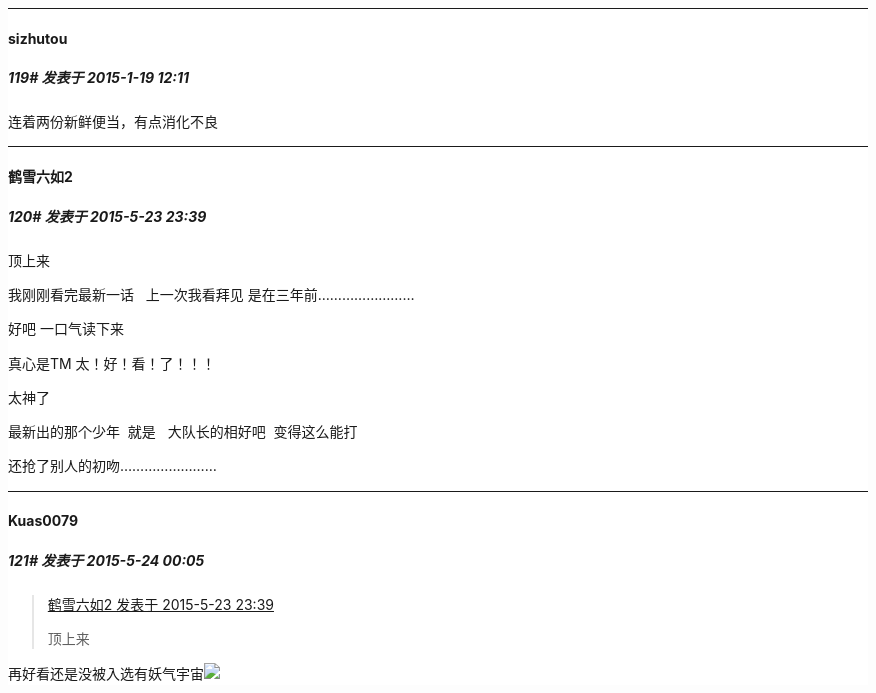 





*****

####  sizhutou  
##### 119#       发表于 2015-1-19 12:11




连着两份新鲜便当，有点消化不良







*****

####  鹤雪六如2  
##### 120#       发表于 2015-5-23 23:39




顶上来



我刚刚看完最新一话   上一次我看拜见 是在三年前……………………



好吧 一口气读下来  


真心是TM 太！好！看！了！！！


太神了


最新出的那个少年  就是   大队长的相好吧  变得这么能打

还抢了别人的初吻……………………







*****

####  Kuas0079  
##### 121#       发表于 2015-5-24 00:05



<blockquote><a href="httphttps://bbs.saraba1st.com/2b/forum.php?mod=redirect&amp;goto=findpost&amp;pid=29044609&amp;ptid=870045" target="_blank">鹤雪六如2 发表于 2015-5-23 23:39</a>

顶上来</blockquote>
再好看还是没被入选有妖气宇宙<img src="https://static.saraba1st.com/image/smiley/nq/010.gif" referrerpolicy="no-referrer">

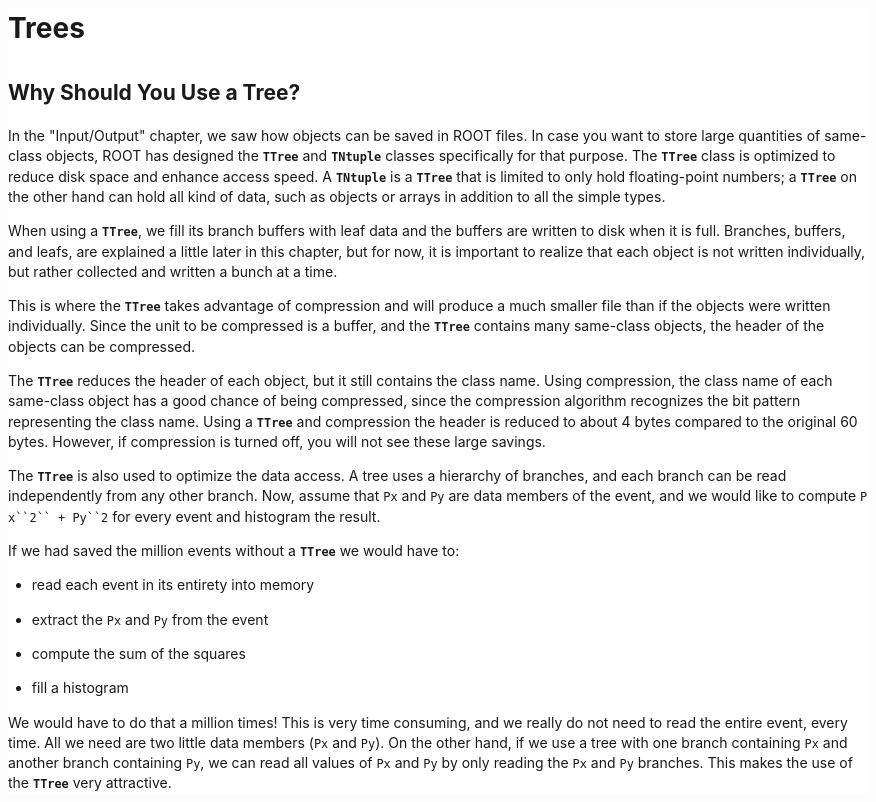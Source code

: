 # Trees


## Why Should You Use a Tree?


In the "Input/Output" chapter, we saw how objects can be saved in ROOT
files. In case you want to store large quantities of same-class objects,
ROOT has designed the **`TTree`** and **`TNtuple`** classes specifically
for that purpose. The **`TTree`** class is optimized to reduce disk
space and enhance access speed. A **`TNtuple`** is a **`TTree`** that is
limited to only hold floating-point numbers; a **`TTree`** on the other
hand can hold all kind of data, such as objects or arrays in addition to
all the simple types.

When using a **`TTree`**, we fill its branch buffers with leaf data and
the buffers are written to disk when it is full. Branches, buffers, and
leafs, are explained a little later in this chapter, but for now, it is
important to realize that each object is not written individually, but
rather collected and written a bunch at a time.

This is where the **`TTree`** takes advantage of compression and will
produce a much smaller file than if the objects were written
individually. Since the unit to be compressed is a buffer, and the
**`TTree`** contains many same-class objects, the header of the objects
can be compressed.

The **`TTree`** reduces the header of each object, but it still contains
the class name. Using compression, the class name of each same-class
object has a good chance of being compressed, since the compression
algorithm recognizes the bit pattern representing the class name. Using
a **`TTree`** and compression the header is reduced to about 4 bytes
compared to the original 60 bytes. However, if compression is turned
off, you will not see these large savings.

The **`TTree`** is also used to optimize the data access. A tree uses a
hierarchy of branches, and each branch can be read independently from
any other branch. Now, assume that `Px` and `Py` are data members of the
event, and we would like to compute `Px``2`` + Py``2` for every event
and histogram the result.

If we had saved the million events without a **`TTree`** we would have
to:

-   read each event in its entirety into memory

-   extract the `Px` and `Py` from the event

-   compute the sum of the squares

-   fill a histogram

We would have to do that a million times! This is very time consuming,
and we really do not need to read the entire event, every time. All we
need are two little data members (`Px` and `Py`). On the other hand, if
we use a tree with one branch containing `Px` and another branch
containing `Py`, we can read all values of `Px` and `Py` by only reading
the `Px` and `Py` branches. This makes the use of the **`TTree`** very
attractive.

---------------

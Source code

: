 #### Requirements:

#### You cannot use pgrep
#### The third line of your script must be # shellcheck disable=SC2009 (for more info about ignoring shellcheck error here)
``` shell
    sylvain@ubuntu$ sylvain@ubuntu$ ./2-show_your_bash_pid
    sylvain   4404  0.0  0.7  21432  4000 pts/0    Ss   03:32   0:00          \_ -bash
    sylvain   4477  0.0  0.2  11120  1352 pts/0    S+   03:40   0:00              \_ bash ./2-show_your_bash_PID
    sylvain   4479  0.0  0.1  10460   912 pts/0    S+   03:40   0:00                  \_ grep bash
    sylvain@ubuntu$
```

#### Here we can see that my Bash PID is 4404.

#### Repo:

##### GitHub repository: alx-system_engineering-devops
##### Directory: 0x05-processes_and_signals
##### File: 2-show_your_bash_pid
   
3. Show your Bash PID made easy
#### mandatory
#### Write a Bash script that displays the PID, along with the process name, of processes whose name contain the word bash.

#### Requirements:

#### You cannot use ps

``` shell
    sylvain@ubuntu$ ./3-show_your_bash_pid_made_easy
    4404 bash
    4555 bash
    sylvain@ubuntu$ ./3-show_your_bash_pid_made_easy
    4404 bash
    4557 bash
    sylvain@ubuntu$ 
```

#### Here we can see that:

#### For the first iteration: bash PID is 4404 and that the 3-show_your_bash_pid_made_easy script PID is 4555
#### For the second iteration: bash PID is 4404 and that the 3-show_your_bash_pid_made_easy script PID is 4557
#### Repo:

---------------

EXERCISE GOAL – Everything starting at the line containing "algorithm recognizes the" and ending at the line containing "We would have to" in the records above should be repeated exactly, and only that.

RESPONSE AREA –
algorithm recognizes the bit pattern representing the class name. Using
a **`TTree`** and compression the header is reduced to about 4 bytes
compared to the original 60 bytes. However, if compression is turned
off, you will not see these large savings.

The **`TTree`** is also used to optimize the data access. A tree uses a
hierarchy of branches, and each branch can be read independently from
any other branch. Now, assume that `Px` and `Py` are data members of the
event, and we would like to compute `Px``2`` + Py``2` for every event
and histogram the result.

If we had saved the million events without a **`TTree`** we would have
to:

-   read each event in its entirety into memory

-   extract the `Px` and `Py` from the event

-   compute the sum of the squares

-   fill a histogram

We would have to do that a million times! This is very time consuming,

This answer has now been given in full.